He extended his hand, realizing only at the last moment that he was still holding the crucifix. As he made to put it away, he saw my eyes on it and mutely displayed it to me on his open palm.
“You are a Catholic?” he inquired.
I shook my head.
He closed his hand around the crucifix. “In some ways I envy you. It is often hard to be both a good Christian and a good statesman.”
“I’d have said it was impossible,” I countered. “A state is concerned with people’s condition here and now; almost all religions are concerned with their state hereafter. And the two pretty often contradict each other.”
“Still, there is the ideal toward which we work.” He sighed heavily. “A Christian government for a Christian community—and almost all my people are believers. … Señor, you must come and dine with me at Presidential House sometime soon. It has become rare for me to meet foreigners who have no personal interest in the way I run my country. I meet bankers negotiating loans, oilmen seeking favorable tariffs, importers and exporters desirous of exploiting our markets—and who else? Sometimes I even envy the man who might, had things been different, have ruled in my place. … But I waste your time in empty talk, señor. Hasta la vista!”

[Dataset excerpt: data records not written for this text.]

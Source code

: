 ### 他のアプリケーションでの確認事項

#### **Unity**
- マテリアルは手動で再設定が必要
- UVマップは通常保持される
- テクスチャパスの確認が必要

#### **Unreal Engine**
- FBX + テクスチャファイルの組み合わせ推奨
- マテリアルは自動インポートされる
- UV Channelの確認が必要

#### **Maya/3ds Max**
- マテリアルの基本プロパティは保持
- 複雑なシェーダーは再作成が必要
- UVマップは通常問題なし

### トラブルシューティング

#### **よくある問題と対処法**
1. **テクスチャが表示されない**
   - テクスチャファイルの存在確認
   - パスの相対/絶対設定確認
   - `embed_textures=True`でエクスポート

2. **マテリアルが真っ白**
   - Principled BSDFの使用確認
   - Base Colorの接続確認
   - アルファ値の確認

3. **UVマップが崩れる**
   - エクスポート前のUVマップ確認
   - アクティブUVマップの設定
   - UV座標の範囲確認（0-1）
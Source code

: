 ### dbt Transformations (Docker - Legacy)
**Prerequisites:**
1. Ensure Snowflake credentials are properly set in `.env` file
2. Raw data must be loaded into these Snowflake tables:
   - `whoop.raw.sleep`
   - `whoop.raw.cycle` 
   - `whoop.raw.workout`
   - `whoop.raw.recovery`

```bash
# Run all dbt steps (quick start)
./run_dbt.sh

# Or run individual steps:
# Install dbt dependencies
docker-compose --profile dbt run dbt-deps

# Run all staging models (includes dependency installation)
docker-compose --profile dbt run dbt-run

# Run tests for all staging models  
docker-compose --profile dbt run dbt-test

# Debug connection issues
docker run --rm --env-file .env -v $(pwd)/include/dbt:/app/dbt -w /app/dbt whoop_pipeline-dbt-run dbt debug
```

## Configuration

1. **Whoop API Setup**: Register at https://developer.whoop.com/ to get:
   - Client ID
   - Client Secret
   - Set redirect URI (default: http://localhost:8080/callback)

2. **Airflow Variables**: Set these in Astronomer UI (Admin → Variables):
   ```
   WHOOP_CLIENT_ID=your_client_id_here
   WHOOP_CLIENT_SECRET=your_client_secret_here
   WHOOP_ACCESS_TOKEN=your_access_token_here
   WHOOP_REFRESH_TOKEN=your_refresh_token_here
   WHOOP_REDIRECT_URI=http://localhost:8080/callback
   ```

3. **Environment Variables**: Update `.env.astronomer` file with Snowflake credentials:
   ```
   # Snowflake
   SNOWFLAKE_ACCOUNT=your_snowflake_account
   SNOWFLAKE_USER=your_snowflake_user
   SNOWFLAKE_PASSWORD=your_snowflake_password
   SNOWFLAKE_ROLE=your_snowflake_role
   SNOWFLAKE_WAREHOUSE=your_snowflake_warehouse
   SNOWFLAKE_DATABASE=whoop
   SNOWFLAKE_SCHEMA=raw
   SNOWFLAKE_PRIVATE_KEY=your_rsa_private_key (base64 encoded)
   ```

He pocketed the crucifix, shook my hand, and returned to his study of the relief map of the city as I left the room.
XXV
I had a dim recollection that when I came to Vados five weeks ago I’d felt excited and proud of having been selected to do this job.
Well, the excitement and the pride were finished. Now I was reduced to doing a scrappy job, collecting my pay, and getting the hell out. The only part of that I wouldn’t regret would be getting the hell out.
It took me about four and a half hours to work out a scheme for the monorail central that was exactly what Vados wanted: two new passenger access ways, extra storage room, and a parking lot that might be half full on saints’ days and holidays. It looked all right superficially, of course; I’ve worked the basic rhythms so far into my system that I don’t think I could any longer design a bad-looking layout. But there wasn’t any need for any of this. There was no organic unity about it. It was like—well, creating a demand artificially by clever advertising and then complimenting oneself on having filled a long-felt want. Compared with the scheme I’d worked out for the market district—which was real development, worthy, I liked to think, of the painstaking original planning of the whole city—this was patchwork.
I turned it in for computing at the end of the afternoon. It would cost more than it was worth—but then, anything of this kind was essentially worth nothing. The hell with it. I went back to the hotel and had dinner.
Vados’s directive had amounted to an ultimatum. What else was I to do except get this thing over quickly?
Not long after I entered the dining room at the hotel, Maria Posador also came in. I hadn’t seen her for some days, and at the back of my mind I’d been wondering where she might have got to. Now she showed up with someone I failed to recognize at first, because I’d never before seen him in plain clothes. It was el Jefe O’Rourke, looking incredibly wrong as a foil to Señora Posador’s effortless elegance.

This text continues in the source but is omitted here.